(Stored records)
──────────
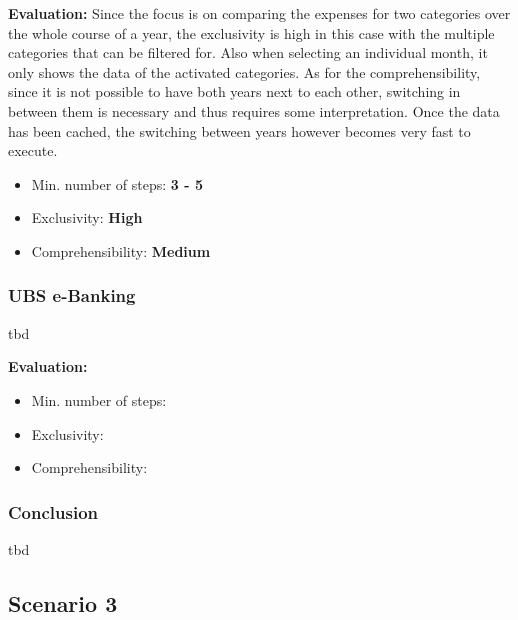 \textbf{Evaluation:} Since the focus is on comparing the expenses for two categories over the whole course of a year, the exclusivity is high in this case with the multiple categories that can be filtered for. Also when selecting an individual month, it only shows the data of the activated categories. As for the comprehensibility, since it is not possible to have both years next to each other, switching in between them is necessary and thus requires some interpretation. Once the data has been cached, the switching between years however becomes very fast to execute.
\begin{itemize}[noitemsep,nolistsep]
	\item Min. number of steps: \textbf{3 - 5}
	\item Exclusivity: \textbf{High}
	\item Comprehensibility: \textbf{Medium}
\end{itemize}



\subsubsection{UBS e-Banking}

tbd

\textbf{Evaluation:} 
\begin{itemize}[noitemsep,nolistsep]
	\item Min. number of steps: \textbf{}
	\item Exclusivity: \textbf{}
	\item Comprehensibility: \textbf{}
\end{itemize}


\subsubsection{Conclusion}

tbd





\subsection{Scenario 3}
──────────
◆ **Exercise directions**: Retype each entry precisely. Skip images entirely.

◆ **Answer box**:
 \textbf{Evaluation:} Since the focus is on comparing the expenses for two categories over the whole course of a year, the exclusivity is high in this case with the multiple categories that can be filtered for. Also when selecting an individual month, it only shows the data of the activated categories. As for the comprehensibility, since it is not possible to have both years next to each other, switching in between them is necessary and thus requires some interpretation. Once the data has been cached, the switching between years however becomes very fast to execute.
\begin{itemize}[noitemsep,nolistsep]
	\item Min. number of steps: \textbf{3 - 5}
	\item Exclusivity: \textbf{High}
	\item Comprehensibility: \textbf{Medium}
\end{itemize}



\subsubsection{UBS e-Banking}

tbd

\textbf{Evaluation:} 
\begin{itemize}[noitemsep,nolistsep]
	\item Min. number of steps: \textbf{}
	\item Exclusivity: \textbf{}
	\item Comprehensibility: \textbf{}
\end{itemize}


\subsubsection{Conclusion}

tbd





\subsection{Scenario 3}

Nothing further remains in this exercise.